Recurrir al consabido argumento sobre la separación de esferas entre la Iglesia y el Estado (ámbito este último donde no cabe la certidumbre moral incontestable) es una opción al alcance de la mano que nos permite cuestionar la confusión de roles que supondría, por caso, una virtual alianza eclesiástico-sindical, no solamente en las presentes y delicadas circunstancias de nuestro país, sino en cualesquiera otras. El lugar que a la Iglesia le ha sido reservado por siglos se resiente, verdaderamente, con la vecindad de ciertos espacios de poder que, más allá de su incidencia discursiva, conspirativa y destituyente, erosionan el porvenir mismo de una institución que se granjea de este modo, sin necesidad, el descontento de muchos.
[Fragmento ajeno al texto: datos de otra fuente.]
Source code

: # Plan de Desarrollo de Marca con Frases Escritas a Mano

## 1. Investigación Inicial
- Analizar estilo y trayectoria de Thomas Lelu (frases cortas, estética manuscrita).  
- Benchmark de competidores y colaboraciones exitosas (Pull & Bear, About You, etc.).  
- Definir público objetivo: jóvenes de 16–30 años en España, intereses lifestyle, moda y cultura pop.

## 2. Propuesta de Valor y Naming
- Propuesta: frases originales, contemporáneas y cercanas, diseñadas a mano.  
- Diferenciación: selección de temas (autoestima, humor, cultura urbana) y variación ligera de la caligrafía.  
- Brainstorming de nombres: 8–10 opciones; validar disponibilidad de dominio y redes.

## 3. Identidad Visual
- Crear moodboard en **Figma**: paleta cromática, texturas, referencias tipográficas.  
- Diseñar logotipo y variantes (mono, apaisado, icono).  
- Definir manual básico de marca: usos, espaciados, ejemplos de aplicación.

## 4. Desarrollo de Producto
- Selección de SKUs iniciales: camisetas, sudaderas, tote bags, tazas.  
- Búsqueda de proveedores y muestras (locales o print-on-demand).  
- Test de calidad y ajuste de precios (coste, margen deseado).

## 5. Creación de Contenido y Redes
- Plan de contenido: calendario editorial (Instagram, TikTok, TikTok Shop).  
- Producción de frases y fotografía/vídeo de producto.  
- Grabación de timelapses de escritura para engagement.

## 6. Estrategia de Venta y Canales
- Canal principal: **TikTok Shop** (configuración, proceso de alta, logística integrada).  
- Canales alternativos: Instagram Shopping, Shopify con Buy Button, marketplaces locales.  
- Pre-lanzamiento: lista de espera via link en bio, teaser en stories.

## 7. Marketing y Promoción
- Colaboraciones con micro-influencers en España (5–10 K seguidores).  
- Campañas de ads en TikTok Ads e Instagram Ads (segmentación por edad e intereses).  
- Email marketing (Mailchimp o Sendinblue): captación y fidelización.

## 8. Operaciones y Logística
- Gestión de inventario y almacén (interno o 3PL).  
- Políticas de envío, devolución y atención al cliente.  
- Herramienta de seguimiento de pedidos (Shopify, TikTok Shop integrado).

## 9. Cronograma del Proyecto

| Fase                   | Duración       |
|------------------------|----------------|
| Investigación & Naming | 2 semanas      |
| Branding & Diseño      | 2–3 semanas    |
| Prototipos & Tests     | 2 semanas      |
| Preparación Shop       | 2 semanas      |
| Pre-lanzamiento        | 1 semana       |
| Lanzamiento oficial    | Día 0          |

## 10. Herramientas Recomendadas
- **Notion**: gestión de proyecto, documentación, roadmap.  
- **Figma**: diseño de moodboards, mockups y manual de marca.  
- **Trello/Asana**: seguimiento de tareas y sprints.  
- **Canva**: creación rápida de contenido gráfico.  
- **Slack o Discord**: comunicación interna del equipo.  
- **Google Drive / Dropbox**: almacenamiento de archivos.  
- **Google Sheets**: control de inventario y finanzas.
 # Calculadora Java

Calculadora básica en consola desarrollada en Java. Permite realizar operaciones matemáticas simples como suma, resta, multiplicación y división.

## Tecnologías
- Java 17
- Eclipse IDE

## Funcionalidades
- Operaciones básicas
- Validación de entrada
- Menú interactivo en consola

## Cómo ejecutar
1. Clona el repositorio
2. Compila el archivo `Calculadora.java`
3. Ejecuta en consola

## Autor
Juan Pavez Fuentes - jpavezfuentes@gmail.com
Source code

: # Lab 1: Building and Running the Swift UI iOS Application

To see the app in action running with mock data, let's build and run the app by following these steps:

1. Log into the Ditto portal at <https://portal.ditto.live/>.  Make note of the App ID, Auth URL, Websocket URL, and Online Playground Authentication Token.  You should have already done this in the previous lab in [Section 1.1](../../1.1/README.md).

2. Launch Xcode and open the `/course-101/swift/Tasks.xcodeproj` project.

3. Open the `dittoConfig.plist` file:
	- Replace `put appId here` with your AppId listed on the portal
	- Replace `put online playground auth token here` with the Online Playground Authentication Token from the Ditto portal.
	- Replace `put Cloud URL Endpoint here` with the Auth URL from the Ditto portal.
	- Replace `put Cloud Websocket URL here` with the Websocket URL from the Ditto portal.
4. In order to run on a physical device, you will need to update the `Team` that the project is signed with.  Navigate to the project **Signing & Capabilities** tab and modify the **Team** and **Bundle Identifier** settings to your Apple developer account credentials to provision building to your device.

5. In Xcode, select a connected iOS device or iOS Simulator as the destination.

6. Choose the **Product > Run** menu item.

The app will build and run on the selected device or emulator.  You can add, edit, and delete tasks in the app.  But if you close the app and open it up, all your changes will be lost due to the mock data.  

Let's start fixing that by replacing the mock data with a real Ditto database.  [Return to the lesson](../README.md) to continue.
A este respecto, viene a cuento una referencia del autor de La democracia en América, Alexis de Tocqueville, quien, al señalar de qué manera la religión, al mezclarse con los intereses de este mundo, se ve a menudo llevada a defender a aliados no deseables, afirmaba: "Mientras una religión base su fuerza en los sentimientos, los instintos y las pasiones que se repiten con exactitud en todas las épocas de la historia, puede desafiar los estragos del tiempo, o al menos no puede ser destruida más que por otra religión. Pero cuando la religión pretende apoyarse en los intereses de este mundo, se vuelve casi tan frágil como todos los poderes de la Tierra. Sola, puede esperar la inmortalidad; aliada a poderes efímeros, se une a su destino y a menudo cae junto con las fugaces pasiones que los sostienen".